I’ve always enjoyed mowing. Perhaps it’s the smell of fresh-cut grass, or maybe the instant gratification of transforming a ragged landscape swath by swath into a uniform carpet, literally right beneath my feet. And while I am averse to loud noises, the engine’s sound actually buffers me from the aural intrusions of other human activity.
I can be in my own world as I follow the pattern of circling the perimeter of the yard and working in an ever-tightening spiral until there is no more uncut grass. My mind disengages yet remains alert, and in that alertness I catch a slight movement to my left. A western scrub jay is perched on a branch just beyond my property line.

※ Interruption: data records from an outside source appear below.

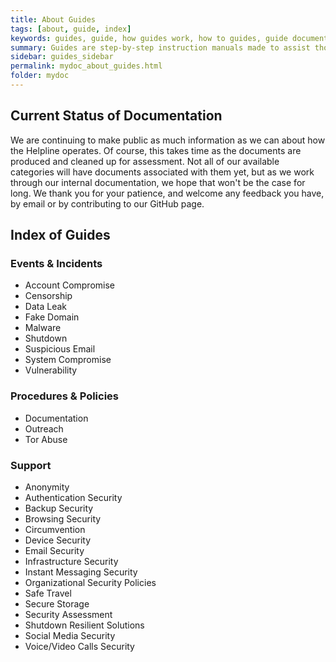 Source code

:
 ```yaml
---
title: About Guides
tags: [about, guide, index]
keywords: guides, guide, how guides work, how to guides, guide documentation, index of guides, index guides, understand guides, all guides, list of guides, list guides, about guides, guide categories
summary: Guides are step-by-step instruction manuals made to assist those that contact the Helpline move through the set up of a piece of software, hardware, process or policy. 
sidebar: guides_sidebar
permalink: mydoc_about_guides.html
folder: mydoc
---
```


## Current Status of Documentation

We are continuing to make public as much information as we can about how the Helpline operates. Of course, this takes time as the documents are produced and cleaned up for assessment. Not all of our available categories will have documents associated with them yet, but as we work through our internal documentation, we hope that won't be the case for long. We thank you for your patience, and welcome any feedback you have, by email or by contributing to our GitHub page.

## Index of Guides

### Events & Incidents
   * Account Compromise
   * Censorship 
   * Data Leak
   * Fake Domain
   * Malware
   * Shutdown
   * Suspicious Email
   * System Compromise
   * Vulnerability 

### Procedures & Policies
   * Documentation
   * Outreach
   * Tor Abuse

### Support
   * Anonymity
   * Authentication Security
   * Backup Security
   * Browsing Security
   * Circumvention
   * Device Security
   * Email Security
   * Infrastructure Security
   * Instant Messaging Security
   * Organizational Security Policies
   * Safe Travel
   * Secure Storage
   * Security Assessment
   * Shutdown Resilient Solutions
   * Social Media Security
   * Voice/Video Calls Security

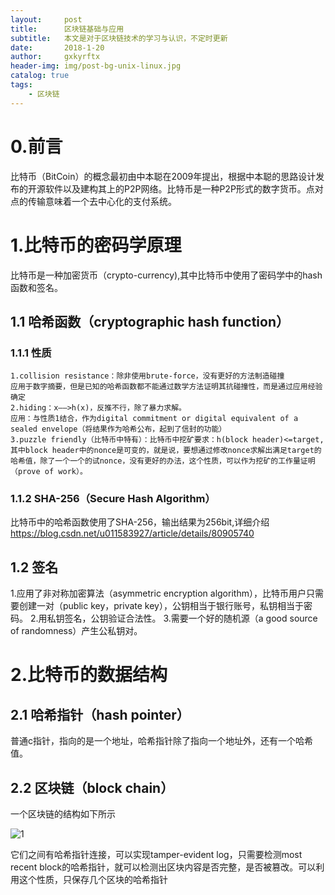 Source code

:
 ```yaml
---
layout:     post
title:      区块链基础与应用
subtitle:   本文是对于区块链技术的学习与认识，不定时更新
date:       2018-1-20
author:     gxkyrftx
header-img: img/post-bg-unix-linux.jpg
catalog: true
tags:
    - 区块链
---
```

# 0.前言
比特币（BitCoin）的概念最初由中本聪在2009年提出，根据中本聪的思路设计发布的开源软件以及建构其上的P2P网络。比特币是一种P2P形式的数字货币。点对点的传输意味着一个去中心化的支付系统。
# 1.比特币的密码学原理
比特币是一种加密货币（crypto-currency),其中比特币中使用了密码学中的hash函数和签名。
## 1.1 哈希函数（cryptographic hash function）
### 1.1.1 性质
    1.collision resistance：除非使用brute-force，没有更好的方法制造碰撞
    应用于数字摘要，但是已知的哈希函数都不能通过数学方法证明其抗碰撞性，而是通过应用经验确定
    2.hiding：x——>h(x)，反推不行，除了暴力求解。
    应用：与性质1结合，作为digital commitment or digital equivalent of a sealed envelope（将结果作为哈希公布，起到了信封的功能）
    3.puzzle friendly（比特币中特有）：比特币中挖矿要求：h(block header)<=target,其中block header中的nonce是可变的，就是说，要想通过修改nonce求解出满足target的哈希值，除了一个一个的试nonce，没有更好的办法，这个性质，可以作为挖矿的工作量证明（prove of work）。
### 1.1.2 SHA-256（Secure Hash Algorithm）
比特币中的哈希函数使用了SHA-256，输出结果为256bit,详细介绍<https://blog.csdn.net/u011583927/article/details/80905740>
## 1.2 签名
1.应用了非对称加密算法（asymmetric encryption algorithm），比特币用户只需要创建一对（public key，private key），公钥相当于银行账号，私钥相当于密码。
2.用私钥签名，公钥验证合法性。
3.需要一个好的随机源（a good source of randomness）产生公私钥对。
# 2.比特币的数据结构
## 2.1 哈希指针（hash pointer）
普通c指针，指向的是一个地址，哈希指针除了指向一个地址外，还有一个哈希值。
## 2.2 区块链（block chain）
一个区块链的结构如下所示

![1](1.png)

它们之间有哈希指针连接，可以实现tamper-evident log，只需要检测most recent block的哈希指针，就可以检测出区块内容是否完整，是否被篡改。可以利用这个性质，只保存几个区块的哈希指针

Blue and white with a soft grey chest, scrub jays are among the prettier birds that frequent my back yard. Known for their intelligence and their raucous, grating call, scrub jays are a mixed bag as far as cohabiters go. That’s okay with me, though. I’m a mixed bag, too.

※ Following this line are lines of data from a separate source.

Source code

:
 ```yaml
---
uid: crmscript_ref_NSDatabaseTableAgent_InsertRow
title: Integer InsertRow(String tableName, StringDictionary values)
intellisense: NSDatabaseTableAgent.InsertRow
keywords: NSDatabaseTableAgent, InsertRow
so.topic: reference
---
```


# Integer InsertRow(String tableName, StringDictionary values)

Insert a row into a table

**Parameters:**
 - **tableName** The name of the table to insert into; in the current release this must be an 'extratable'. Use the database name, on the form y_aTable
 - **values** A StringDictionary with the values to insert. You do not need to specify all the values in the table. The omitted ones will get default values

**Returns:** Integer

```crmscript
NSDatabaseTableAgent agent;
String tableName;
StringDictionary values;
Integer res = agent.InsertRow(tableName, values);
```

To the right of the jay and closer in, a black crow rests on my reed fence. I’m surprised I didn’t notice the crow right away; it’s only ten feet from where I’m standing, and looks the size of a well fed cat. Shiny black eyes stare at me. I stare back. Politely, of course.
Crows – just like the jays — are highly intelligent and highly raucous. They have excellent facial recognition skills, and long memories – so long that a memory can be passed down generationally such that offspring can also “recognize” a face and know if it’s friend or foe without ever having seen the face before. As I do not want to be perpetually blacklisted amongst the crow population, I try to maintain good relations with the local murder (the term for a flock of crows). Hopefully my friendly overtures have paid off. This colossal crow could probably cart me away if it were so inclined.
The scrub jay flits away as I approach, but the crow stands its ground. I take my first pass with the mower and look behind to see that the crow has dropped to the ground to survey my handiwork. Perhaps the mower and I have uncovered some tasty morsels in the lawn.
The crow stays close but keeps relocating, from the lawn to the wall that demarcates the eastern border of my property, then to perch in the tree by the back deck. It doesn’t dislodge until I am within ten feet of it.
It would appear that I was not meant to escape to my internal landscape today. I will allow my erudite feathered companion to share my mental space just as we share our physical space.
With my mowing completed, I push the machine into a shaded spot and move to the deck to rest beneath the now crow-deficient tree. So much for communing with the birds.
Maybe the crow wasn’t there to facilitate my “crow whisperer” aspirations. Maybe it was there to tell me to shut the damn mower off, so it could escape the intrusion of human activity just as I try to do. The thought hurts, but I can respect that. And I will try to comply as best I can.
I rise to head indoors, a bit deflated that my whole “I am one with the animals” fantasy has been trounced. A shadow crosses over the deck where I am standing and I turn just in time to see the crow, flying low straight over me as if to acknowledge my respect and say, “thank you.”
“You’re welcome,” I whisper. “You’re most certainly welcome.”